Abstract
Background: It has been reported that when observers were asked to select the preferred one among original and hue-rotated art paintings, they preferred the original paintings although they have never seen them before (Kondo et al., 2017; Nakauchi et al., VSS2018). This study aims to explore the robustness of this “original-preferred judgement” for art paintings by recruiting a large number of participants with broad age groups. Method: 4-AFC paradigm was used to measure the preference for art paintings. Participants (n=30,777: male=16,837, female=13,940; mean age=46.6, S.D.=15.4, ranging from 15 to 97 years old; only Japanese participants) were asked to select the most preferable one among four images: original (0 deg) and three hue-rotated images (90, 180 and 270 deg) with the same luminance and mean chromaticity as the original.

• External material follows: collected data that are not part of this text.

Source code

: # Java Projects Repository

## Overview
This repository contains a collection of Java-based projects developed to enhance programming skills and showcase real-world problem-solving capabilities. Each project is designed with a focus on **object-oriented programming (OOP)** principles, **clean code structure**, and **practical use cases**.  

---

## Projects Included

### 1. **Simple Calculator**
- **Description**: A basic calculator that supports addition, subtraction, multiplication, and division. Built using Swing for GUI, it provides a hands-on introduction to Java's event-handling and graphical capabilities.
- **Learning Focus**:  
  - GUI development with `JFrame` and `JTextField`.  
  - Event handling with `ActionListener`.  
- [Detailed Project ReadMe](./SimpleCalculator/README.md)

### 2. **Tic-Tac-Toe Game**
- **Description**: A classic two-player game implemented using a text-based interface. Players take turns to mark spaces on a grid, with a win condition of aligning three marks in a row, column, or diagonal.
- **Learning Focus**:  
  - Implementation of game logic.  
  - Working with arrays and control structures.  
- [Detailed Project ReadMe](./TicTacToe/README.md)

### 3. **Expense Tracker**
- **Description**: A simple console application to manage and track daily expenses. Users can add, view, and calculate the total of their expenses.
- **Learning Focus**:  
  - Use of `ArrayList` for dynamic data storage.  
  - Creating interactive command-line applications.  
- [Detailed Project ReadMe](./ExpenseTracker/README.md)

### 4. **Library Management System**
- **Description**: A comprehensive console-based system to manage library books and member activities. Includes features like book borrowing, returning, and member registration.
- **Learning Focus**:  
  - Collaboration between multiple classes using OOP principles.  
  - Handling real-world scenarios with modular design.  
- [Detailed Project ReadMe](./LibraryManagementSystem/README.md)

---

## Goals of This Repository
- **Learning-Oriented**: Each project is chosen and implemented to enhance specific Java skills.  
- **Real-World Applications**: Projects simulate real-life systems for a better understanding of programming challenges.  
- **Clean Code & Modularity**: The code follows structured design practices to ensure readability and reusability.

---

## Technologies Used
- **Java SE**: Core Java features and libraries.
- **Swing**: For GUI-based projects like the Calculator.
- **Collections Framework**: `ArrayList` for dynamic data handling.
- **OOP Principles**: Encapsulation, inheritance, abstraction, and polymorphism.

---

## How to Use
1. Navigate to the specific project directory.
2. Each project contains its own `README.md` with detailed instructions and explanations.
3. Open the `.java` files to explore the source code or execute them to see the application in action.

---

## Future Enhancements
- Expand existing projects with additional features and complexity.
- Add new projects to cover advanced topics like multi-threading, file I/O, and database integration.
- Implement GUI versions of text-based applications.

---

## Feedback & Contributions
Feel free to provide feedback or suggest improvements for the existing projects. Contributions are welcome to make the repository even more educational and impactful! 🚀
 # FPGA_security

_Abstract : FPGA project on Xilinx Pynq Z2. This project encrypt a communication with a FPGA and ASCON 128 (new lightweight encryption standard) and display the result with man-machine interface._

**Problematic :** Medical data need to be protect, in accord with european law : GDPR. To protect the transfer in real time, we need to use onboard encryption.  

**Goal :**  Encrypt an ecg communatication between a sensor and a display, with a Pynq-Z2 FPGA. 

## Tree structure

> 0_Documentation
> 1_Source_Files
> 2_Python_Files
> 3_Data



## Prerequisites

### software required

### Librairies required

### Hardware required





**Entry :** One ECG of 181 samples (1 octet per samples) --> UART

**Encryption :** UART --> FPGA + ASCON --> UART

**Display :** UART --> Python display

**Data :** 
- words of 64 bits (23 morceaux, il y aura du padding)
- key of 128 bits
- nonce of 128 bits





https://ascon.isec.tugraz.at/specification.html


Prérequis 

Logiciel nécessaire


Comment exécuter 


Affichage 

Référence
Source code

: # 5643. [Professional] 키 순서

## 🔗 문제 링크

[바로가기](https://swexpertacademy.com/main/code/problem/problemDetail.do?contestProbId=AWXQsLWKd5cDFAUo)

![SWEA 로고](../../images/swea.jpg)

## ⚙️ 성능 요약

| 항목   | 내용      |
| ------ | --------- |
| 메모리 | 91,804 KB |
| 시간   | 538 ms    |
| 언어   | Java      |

Art paintings used in the experiment were collected from the genres of abstract, flower, poster, still life and symbolic. Results and Discussions: Original paintings were selected as most preferable (44.12 % among four choices) and the original-selection rate was significantly correlated with color statistics of art paintings (e.g. skewness of a*, correlation of L*-b*), duplicating previous findings (Nakauchi et al., VSS2018). Furthermore, the large-scale subjects in this experiment enabled us to analyze more precisely the distribution of the original-selection rate of observers. We found that center of the original-selection rate distribution (mean, median and mode) increased with the advance of age, meaning that the originals were selected with higher probability as people get older. This finding strongly implies that the original-preference judgement for art paintings is acquired not only during school age in the educational environment as shown in the previous report investigating children of 6-to-12 years old (Imura et al., ECVP2018), but it should be concluded that it might be continuously happen across the human life-span.
Acknowledgement: This work was supported by NTTDATA Institute of Management Consulting, Inc. for recruiting observers and data collection, and by KAKENHI (No.15H05922 and No.18KK0280).